#### Input for this task
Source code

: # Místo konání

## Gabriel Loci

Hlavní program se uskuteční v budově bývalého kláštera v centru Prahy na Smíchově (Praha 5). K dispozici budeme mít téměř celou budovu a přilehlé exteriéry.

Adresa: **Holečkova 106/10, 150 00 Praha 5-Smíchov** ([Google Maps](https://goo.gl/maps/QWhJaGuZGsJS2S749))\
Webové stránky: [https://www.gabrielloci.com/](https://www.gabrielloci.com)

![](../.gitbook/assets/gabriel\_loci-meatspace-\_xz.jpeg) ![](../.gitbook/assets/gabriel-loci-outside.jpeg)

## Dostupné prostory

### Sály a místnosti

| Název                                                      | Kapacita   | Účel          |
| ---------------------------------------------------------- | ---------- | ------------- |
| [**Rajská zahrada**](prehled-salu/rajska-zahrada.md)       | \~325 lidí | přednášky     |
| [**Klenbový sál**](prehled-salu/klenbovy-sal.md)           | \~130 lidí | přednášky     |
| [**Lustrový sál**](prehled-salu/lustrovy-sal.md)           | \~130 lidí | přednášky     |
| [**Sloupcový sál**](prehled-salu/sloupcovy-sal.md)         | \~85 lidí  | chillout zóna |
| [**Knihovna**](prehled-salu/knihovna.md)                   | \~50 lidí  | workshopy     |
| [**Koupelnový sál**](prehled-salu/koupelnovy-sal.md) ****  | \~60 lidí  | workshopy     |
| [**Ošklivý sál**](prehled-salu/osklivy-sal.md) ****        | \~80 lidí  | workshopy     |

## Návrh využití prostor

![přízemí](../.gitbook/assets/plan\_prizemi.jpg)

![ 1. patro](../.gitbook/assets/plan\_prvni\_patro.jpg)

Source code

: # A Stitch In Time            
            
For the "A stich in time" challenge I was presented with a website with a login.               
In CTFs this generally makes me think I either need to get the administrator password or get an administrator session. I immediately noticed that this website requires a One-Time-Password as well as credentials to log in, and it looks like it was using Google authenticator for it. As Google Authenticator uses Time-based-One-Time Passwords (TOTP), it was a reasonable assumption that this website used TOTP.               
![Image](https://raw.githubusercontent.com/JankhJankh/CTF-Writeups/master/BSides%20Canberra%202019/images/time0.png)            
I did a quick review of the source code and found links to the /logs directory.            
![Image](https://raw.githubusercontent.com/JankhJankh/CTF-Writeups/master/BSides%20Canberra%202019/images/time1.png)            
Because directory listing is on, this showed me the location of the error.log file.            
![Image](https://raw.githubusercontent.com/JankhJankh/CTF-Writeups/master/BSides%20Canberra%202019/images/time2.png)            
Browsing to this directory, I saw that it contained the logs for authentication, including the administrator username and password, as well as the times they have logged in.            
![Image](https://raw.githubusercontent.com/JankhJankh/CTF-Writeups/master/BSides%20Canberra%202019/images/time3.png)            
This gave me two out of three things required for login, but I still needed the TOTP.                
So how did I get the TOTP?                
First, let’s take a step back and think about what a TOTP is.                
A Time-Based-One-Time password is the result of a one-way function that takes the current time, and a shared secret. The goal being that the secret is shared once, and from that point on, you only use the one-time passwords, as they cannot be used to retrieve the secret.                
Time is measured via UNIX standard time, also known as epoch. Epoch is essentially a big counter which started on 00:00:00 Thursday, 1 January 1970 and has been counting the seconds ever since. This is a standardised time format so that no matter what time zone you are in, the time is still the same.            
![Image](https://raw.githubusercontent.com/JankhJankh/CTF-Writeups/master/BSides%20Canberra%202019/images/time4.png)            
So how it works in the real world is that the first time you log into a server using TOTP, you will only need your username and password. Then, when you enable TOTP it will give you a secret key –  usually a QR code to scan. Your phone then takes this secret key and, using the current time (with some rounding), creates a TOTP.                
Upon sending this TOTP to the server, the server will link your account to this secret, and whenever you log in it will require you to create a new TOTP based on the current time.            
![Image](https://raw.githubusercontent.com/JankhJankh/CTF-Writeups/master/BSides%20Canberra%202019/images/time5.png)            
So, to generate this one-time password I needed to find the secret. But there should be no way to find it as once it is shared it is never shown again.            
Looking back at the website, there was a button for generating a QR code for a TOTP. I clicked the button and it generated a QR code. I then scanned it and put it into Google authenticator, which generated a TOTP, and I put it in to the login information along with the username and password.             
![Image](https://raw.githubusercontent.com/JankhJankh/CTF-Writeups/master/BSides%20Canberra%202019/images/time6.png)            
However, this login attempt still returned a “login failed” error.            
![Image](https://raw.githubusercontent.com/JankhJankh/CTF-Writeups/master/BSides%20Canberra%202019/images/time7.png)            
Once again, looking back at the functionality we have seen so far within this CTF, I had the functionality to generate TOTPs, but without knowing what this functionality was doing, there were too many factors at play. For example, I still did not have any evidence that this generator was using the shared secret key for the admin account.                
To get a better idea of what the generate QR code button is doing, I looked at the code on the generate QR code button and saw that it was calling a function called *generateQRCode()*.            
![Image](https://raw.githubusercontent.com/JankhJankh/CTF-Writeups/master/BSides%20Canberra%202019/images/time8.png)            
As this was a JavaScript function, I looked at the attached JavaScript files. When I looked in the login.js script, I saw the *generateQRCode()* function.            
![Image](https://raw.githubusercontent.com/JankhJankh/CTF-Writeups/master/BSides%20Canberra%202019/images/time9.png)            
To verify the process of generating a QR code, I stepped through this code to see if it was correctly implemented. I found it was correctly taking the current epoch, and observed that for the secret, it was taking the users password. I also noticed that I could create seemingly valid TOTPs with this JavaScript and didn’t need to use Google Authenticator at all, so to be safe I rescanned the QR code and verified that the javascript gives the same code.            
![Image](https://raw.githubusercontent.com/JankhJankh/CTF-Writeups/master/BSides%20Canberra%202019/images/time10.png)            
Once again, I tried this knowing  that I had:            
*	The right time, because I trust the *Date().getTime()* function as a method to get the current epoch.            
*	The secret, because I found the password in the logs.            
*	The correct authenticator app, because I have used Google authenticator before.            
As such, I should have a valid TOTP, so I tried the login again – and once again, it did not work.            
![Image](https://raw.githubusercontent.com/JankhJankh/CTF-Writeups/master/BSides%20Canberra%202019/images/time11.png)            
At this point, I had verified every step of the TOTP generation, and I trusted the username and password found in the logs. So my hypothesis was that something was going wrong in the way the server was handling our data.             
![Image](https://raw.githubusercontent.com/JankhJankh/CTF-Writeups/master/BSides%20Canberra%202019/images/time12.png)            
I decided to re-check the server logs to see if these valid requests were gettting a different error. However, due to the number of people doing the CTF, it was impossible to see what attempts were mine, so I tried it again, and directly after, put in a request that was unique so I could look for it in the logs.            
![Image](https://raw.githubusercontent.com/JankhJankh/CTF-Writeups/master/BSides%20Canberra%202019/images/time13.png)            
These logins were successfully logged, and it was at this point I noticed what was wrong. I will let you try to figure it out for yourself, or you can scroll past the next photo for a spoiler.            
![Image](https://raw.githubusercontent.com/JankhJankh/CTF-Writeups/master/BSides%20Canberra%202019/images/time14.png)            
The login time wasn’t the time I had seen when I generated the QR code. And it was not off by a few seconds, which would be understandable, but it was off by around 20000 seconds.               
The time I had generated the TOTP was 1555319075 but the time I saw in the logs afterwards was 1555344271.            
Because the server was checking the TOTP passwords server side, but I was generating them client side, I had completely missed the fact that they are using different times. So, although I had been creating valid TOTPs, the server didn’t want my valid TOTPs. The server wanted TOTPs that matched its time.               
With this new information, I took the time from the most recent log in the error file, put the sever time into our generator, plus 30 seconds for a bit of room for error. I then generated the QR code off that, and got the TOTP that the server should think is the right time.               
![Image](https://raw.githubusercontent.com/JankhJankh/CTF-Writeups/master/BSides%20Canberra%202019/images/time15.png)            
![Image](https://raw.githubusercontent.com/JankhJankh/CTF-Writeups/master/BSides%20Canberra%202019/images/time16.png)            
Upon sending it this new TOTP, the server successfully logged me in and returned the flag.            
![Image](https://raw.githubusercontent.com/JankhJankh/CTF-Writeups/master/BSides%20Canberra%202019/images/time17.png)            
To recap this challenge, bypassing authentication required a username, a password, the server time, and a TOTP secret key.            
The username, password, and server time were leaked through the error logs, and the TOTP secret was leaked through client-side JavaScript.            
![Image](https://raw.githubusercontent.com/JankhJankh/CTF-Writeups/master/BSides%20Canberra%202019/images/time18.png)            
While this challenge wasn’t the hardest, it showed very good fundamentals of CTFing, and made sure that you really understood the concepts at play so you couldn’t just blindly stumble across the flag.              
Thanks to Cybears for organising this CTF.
########
> Brief
Begin at the line above that has "chillout zóna |" and stop after the line that has "In CTFs this", copying each line exactly and adding nothing else.

> Answer to this task
| [**Sloupcový sál**](prehled-salu/sloupcovy-sal.md)         | \~85 lidí  | chillout zóna |
| [**Knihovna**](prehled-salu/knihovna.md)                   | \~50 lidí  | workshopy     |
| [**Koupelnový sál**](prehled-salu/koupelnovy-sal.md) ****  | \~60 lidí  | workshopy     |
| [**Ošklivý sál**](prehled-salu/osklivy-sal.md) ****        | \~80 lidí  | workshopy     |

## Návrh využití prostor

![přízemí](../.gitbook/assets/plan\_prizemi.jpg)

![ 1. patro](../.gitbook/assets/plan\_prvni\_patro.jpg)

Source code

: # A Stitch In Time            
            
For the "A stich in time" challenge I was presented with a website with a login.               
In CTFs this generally makes me think I either need to get the administrator password or get an administrator session. I immediately noticed that this website requires a One-Time-Password as well as credentials to log in, and it looks like it was using Google authenticator for it. As Google Authenticator uses Time-based-One-Time Passwords (TOTP), it was a reasonable assumption that this website used TOTP.               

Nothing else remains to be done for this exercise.